▶ [Your task]: All of the data below must be repeated exactly.

☆ ☆ ☆ ☆ ☆ ☆ ☆

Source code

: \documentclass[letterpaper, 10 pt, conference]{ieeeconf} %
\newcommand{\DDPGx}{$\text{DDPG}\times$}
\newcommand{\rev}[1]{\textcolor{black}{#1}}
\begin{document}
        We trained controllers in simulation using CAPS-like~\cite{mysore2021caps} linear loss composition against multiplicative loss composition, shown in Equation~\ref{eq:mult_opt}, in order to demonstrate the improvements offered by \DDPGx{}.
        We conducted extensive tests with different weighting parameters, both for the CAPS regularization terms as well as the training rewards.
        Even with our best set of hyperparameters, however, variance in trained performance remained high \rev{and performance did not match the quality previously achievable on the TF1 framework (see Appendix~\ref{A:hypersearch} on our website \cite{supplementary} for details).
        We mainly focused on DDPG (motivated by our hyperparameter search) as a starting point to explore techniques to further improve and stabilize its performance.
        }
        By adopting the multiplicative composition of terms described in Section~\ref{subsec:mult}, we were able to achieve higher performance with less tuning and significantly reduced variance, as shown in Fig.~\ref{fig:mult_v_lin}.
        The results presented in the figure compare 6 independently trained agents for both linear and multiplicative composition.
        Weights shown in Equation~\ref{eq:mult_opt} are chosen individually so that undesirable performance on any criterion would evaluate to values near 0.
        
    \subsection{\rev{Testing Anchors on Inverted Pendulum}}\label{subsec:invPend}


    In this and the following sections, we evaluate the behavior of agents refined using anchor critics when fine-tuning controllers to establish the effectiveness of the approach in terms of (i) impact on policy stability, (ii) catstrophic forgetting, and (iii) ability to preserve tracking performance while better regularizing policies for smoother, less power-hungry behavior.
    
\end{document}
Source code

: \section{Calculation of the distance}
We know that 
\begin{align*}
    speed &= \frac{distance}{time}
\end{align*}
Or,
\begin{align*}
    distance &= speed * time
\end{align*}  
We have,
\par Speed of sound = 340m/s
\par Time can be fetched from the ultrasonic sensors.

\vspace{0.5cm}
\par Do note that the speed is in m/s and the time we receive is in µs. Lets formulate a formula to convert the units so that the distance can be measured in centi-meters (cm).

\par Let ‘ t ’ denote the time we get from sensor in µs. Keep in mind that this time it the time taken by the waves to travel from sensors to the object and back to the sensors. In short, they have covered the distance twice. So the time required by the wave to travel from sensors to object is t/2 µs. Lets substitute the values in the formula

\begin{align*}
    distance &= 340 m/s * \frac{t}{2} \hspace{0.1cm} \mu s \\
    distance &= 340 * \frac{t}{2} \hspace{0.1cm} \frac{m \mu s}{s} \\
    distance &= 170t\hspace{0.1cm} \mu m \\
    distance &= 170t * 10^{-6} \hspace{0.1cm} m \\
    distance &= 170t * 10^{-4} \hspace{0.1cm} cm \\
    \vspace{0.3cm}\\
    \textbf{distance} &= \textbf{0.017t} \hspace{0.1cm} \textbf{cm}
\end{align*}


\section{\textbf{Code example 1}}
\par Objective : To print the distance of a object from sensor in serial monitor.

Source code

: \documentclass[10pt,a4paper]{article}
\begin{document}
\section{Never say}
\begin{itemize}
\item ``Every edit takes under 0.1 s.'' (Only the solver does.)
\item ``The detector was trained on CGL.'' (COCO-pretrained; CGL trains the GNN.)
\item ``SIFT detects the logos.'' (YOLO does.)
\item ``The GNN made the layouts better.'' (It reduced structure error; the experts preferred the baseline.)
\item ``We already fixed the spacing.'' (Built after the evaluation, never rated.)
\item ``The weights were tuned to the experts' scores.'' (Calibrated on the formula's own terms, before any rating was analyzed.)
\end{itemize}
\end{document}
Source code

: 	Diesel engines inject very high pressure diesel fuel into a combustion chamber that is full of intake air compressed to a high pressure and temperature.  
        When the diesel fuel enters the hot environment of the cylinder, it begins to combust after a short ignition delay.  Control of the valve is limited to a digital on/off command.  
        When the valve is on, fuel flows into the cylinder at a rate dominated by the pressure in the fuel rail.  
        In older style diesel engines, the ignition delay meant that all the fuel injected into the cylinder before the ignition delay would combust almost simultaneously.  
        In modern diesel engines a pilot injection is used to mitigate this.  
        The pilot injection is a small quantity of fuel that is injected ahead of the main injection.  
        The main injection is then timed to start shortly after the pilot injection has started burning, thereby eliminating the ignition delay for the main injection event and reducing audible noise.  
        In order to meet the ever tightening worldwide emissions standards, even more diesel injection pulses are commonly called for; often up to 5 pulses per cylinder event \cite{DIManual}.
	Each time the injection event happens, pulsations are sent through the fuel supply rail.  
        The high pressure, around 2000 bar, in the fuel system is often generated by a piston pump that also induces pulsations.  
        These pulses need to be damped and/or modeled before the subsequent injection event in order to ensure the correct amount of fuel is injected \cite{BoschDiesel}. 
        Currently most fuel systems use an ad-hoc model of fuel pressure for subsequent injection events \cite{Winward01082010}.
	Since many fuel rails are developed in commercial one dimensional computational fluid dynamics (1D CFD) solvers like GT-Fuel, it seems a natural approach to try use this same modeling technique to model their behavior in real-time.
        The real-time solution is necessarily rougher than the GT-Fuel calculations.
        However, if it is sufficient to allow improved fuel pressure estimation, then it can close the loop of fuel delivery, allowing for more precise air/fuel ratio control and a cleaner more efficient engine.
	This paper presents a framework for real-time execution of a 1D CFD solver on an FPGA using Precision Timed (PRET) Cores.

☆ ☆ ☆ ☆ ☆ ☆ ☆

▶ [Worked solution]:
Source code

: \documentclass[letterpaper, 10 pt, conference]{ieeeconf} %
\newcommand{\DDPGx}{$\text{DDPG}\times$}
\newcommand{\rev}[1]{\textcolor{black}{#1}}
\begin{document}
        We trained controllers in simulation using CAPS-like~\cite{mysore2021caps} linear loss composition against multiplicative loss composition, shown in Equation~\ref{eq:mult_opt}, in order to demonstrate the improvements offered by \DDPGx{}.
        We conducted extensive tests with different weighting parameters, both for the CAPS regularization terms as well as the training rewards.
        Even with our best set of hyperparameters, however, variance in trained performance remained high \rev{and performance did not match the quality previously achievable on the TF1 framework (see Appendix~\ref{A:hypersearch} on our website \cite{supplementary} for details).
        We mainly focused on DDPG (motivated by our hyperparameter search) as a starting point to explore techniques to further improve and stabilize its performance.
        }
        By adopting the multiplicative composition of terms described in Section~\ref{subsec:mult}, we were able to achieve higher performance with less tuning and significantly reduced variance, as shown in Fig.~\ref{fig:mult_v_lin}.
        The results presented in the figure compare 6 independently trained agents for both linear and multiplicative composition.
        Weights shown in Equation~\ref{eq:mult_opt} are chosen individually so that undesirable performance on any criterion would evaluate to values near 0.
        
    \subsection{\rev{Testing Anchors on Inverted Pendulum}}\label{subsec:invPend}


    In this and the following sections, we evaluate the behavior of agents refined using anchor critics when fine-tuning controllers to establish the effectiveness of the approach in terms of (i) impact on policy stability, (ii) catstrophic forgetting, and (iii) ability to preserve tracking performance while better regularizing policies for smoother, less power-hungry behavior.
    
\end{document}
Source code

: \section{Calculation of the distance}
We know that 
\begin{align*}
    speed &= \frac{distance}{time}
\end{align*}
Or,
\begin{align*}
    distance &= speed * time
\end{align*}  
We have,
\par Speed of sound = 340m/s
\par Time can be fetched from the ultrasonic sensors.

\vspace{0.5cm}
\par Do note that the speed is in m/s and the time we receive is in µs. Lets formulate a formula to convert the units so that the distance can be measured in centi-meters (cm).

\par Let ‘ t ’ denote the time we get from sensor in µs. Keep in mind that this time it the time taken by the waves to travel from sensors to the object and back to the sensors. In short, they have covered the distance twice. So the time required by the wave to travel from sensors to object is t/2 µs. Lets substitute the values in the formula

\begin{align*}
    distance &= 340 m/s * \frac{t}{2} \hspace{0.1cm} \mu s \\
    distance &= 340 * \frac{t}{2} \hspace{0.1cm} \frac{m \mu s}{s} \\
    distance &= 170t\hspace{0.1cm} \mu m \\
    distance &= 170t * 10^{-6} \hspace{0.1cm} m \\
    distance &= 170t * 10^{-4} \hspace{0.1cm} cm \\
    \vspace{0.3cm}\\
    \textbf{distance} &= \textbf{0.017t} \hspace{0.1cm} \textbf{cm}
\end{align*}


\section{\textbf{Code example 1}}
\par Objective : To print the distance of a object from sensor in serial monitor.

Source code

: \documentclass[10pt,a4paper]{article}
\begin{document}
\section{Never say}
\begin{itemize}
\item ``Every edit takes under 0.1 s.'' (Only the solver does.)
\item ``The detector was trained on CGL.'' (COCO-pretrained; CGL trains the GNN.)
\item ``SIFT detects the logos.'' (YOLO does.)
\item ``The GNN made the layouts better.'' (It reduced structure error; the experts preferred the baseline.)
\item ``We already fixed the spacing.'' (Built after the evaluation, never rated.)
\item ``The weights were tuned to the experts' scores.'' (Calibrated on the formula's own terms, before any rating was analyzed.)
\end{itemize}
\end{document}
Source code

: 	Diesel engines inject very high pressure diesel fuel into a combustion chamber that is full of intake air compressed to a high pressure and temperature.  
        When the diesel fuel enters the hot environment of the cylinder, it begins to combust after a short ignition delay.  Control of the valve is limited to a digital on/off command.  
        When the valve is on, fuel flows into the cylinder at a rate dominated by the pressure in the fuel rail.  
        In older style diesel engines, the ignition delay meant that all the fuel injected into the cylinder before the ignition delay would combust almost simultaneously.  
        In modern diesel engines a pilot injection is used to mitigate this.  
        The pilot injection is a small quantity of fuel that is injected ahead of the main injection.  
        The main injection is then timed to start shortly after the pilot injection has started burning, thereby eliminating the ignition delay for the main injection event and reducing audible noise.  
        In order to meet the ever tightening worldwide emissions standards, even more diesel injection pulses are commonly called for; often up to 5 pulses per cylinder event \cite{DIManual}.
	Each time the injection event happens, pulsations are sent through the fuel supply rail.  
        The high pressure, around 2000 bar, in the fuel system is often generated by a piston pump that also induces pulsations.  
        These pulses need to be damped and/or modeled before the subsequent injection event in order to ensure the correct amount of fuel is injected \cite{BoschDiesel}. 
        Currently most fuel systems use an ad-hoc model of fuel pressure for subsequent injection events \cite{Winward01082010}.
	Since many fuel rails are developed in commercial one dimensional computational fluid dynamics (1D CFD) solvers like GT-Fuel, it seems a natural approach to try use this same modeling technique to model their behavior in real-time.
        The real-time solution is necessarily rougher than the GT-Fuel calculations.
        However, if it is sufficient to allow improved fuel pressure estimation, then it can close the loop of fuel delivery, allowing for more precise air/fuel ratio control and a cleaner more efficient engine.
	This paper presents a framework for real-time execution of a 1D CFD solver on an FPGA using Precision Timed (PRET) Cores.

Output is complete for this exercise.